Lines holding the string "this" are the ones to copy; find them all in the data.

◇ ◇ ◇ ◇ ◇ ◇ ◇

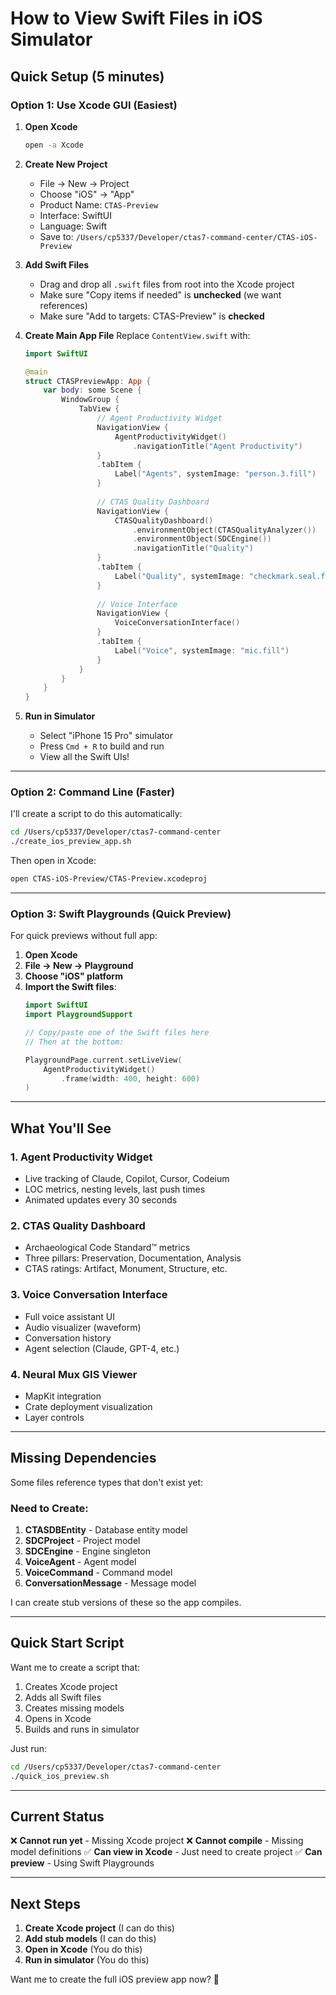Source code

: # How to View Swift Files in iOS Simulator

## Quick Setup (5 minutes)

### Option 1: Use Xcode GUI (Easiest)

1. **Open Xcode**
   ```bash
   open -a Xcode
   ```

2. **Create New Project**
   - File → New → Project
   - Choose "iOS" → "App"
   - Product Name: `CTAS-Preview`
   - Interface: SwiftUI
   - Language: Swift
   - Save to: `/Users/cp5337/Developer/ctas7-command-center/CTAS-iOS-Preview`

3. **Add Swift Files**
   - Drag and drop all `.swift` files from root into the Xcode project
   - Make sure "Copy items if needed" is **unchecked** (we want references)
   - Make sure "Add to targets: CTAS-Preview" is **checked**

4. **Create Main App File**
   Replace `ContentView.swift` with:
   ```swift
   import SwiftUI

   @main
   struct CTASPreviewApp: App {
       var body: some Scene {
           WindowGroup {
               TabView {
                   // Agent Productivity Widget
                   NavigationView {
                       AgentProductivityWidget()
                           .navigationTitle("Agent Productivity")
                   }
                   .tabItem {
                       Label("Agents", systemImage: "person.3.fill")
                   }
                   
                   // CTAS Quality Dashboard
                   NavigationView {
                       CTASQualityDashboard()
                           .environmentObject(CTASQualityAnalyzer())
                           .environmentObject(SDCEngine())
                           .navigationTitle("Quality")
                   }
                   .tabItem {
                       Label("Quality", systemImage: "checkmark.seal.fill")
                   }
                   
                   // Voice Interface
                   NavigationView {
                       VoiceConversationInterface()
                   }
                   .tabItem {
                       Label("Voice", systemImage: "mic.fill")
                   }
               }
           }
       }
   }
   ```

5. **Run in Simulator**
   - Select "iPhone 15 Pro" simulator
   - Press `Cmd + R` to build and run
   - View all the Swift UIs!

---

### Option 2: Command Line (Faster)

I'll create a script to do this automatically:

```bash
cd /Users/cp5337/Developer/ctas7-command-center
./create_ios_preview_app.sh
```

Then open in Xcode:
```bash
open CTAS-iOS-Preview/CTAS-Preview.xcodeproj
```

---

### Option 3: Swift Playgrounds (Quick Preview)

For quick previews without full app:

1. **Open Xcode**
2. **File → New → Playground**
3. **Choose "iOS" platform**
4. **Import the Swift files**:
   ```swift
   import SwiftUI
   import PlaygroundSupport
   
   // Copy/paste one of the Swift files here
   // Then at the bottom:
   
   PlaygroundPage.current.setLiveView(
       AgentProductivityWidget()
           .frame(width: 400, height: 600)
   )
   ```

---

## What You'll See

### 1. Agent Productivity Widget
- Live tracking of Claude, Copilot, Cursor, Codeium
- LOC metrics, nesting levels, last push times
- Animated updates every 30 seconds

### 2. CTAS Quality Dashboard
- Archaeological Code Standard™ metrics
- Three pillars: Preservation, Documentation, Analysis
- CTAS ratings: Artifact, Monument, Structure, etc.

### 3. Voice Conversation Interface
- Full voice assistant UI
- Audio visualizer (waveform)
- Conversation history
- Agent selection (Claude, GPT-4, etc.)

### 4. Neural Mux GIS Viewer
- MapKit integration
- Crate deployment visualization
- Layer controls

---

## Missing Dependencies

Some files reference types that don't exist yet:

### Need to Create:
1. **CTASDBEntity** - Database entity model
2. **SDCProject** - Project model
3. **SDCEngine** - Engine singleton
4. **VoiceAgent** - Agent model
5. **VoiceCommand** - Command model
6. **ConversationMessage** - Message model

I can create stub versions of these so the app compiles.

---

## Quick Start Script

Want me to create a script that:
1. Creates Xcode project
2. Adds all Swift files
3. Creates missing models
4. Opens in Xcode
5. Builds and runs in simulator

Just run:
```bash
cd /Users/cp5337/Developer/ctas7-command-center
./quick_ios_preview.sh
```

---

## Current Status

❌ **Cannot run yet** - Missing Xcode project
❌ **Cannot compile** - Missing model definitions
✅ **Can view in Xcode** - Just need to create project
✅ **Can preview** - Using Swift Playgrounds

---

## Next Steps

1. **Create Xcode project** (I can do this)
2. **Add stub models** (I can do this)
3. **Open in Xcode** (You do this)
4. **Run in simulator** (You do this)

Want me to create the full iOS preview app now? 🎯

◇ ◇ ◇ ◇ ◇ ◇ ◇

RESULT OF THE EXERCISE:
I'll create a script to do this automatically:
1. **Create Xcode project** (I can do this)
2. **Add stub models** (I can do this)
3. **Open in Xcode** (You do this)
4. **Run in simulator** (You do this)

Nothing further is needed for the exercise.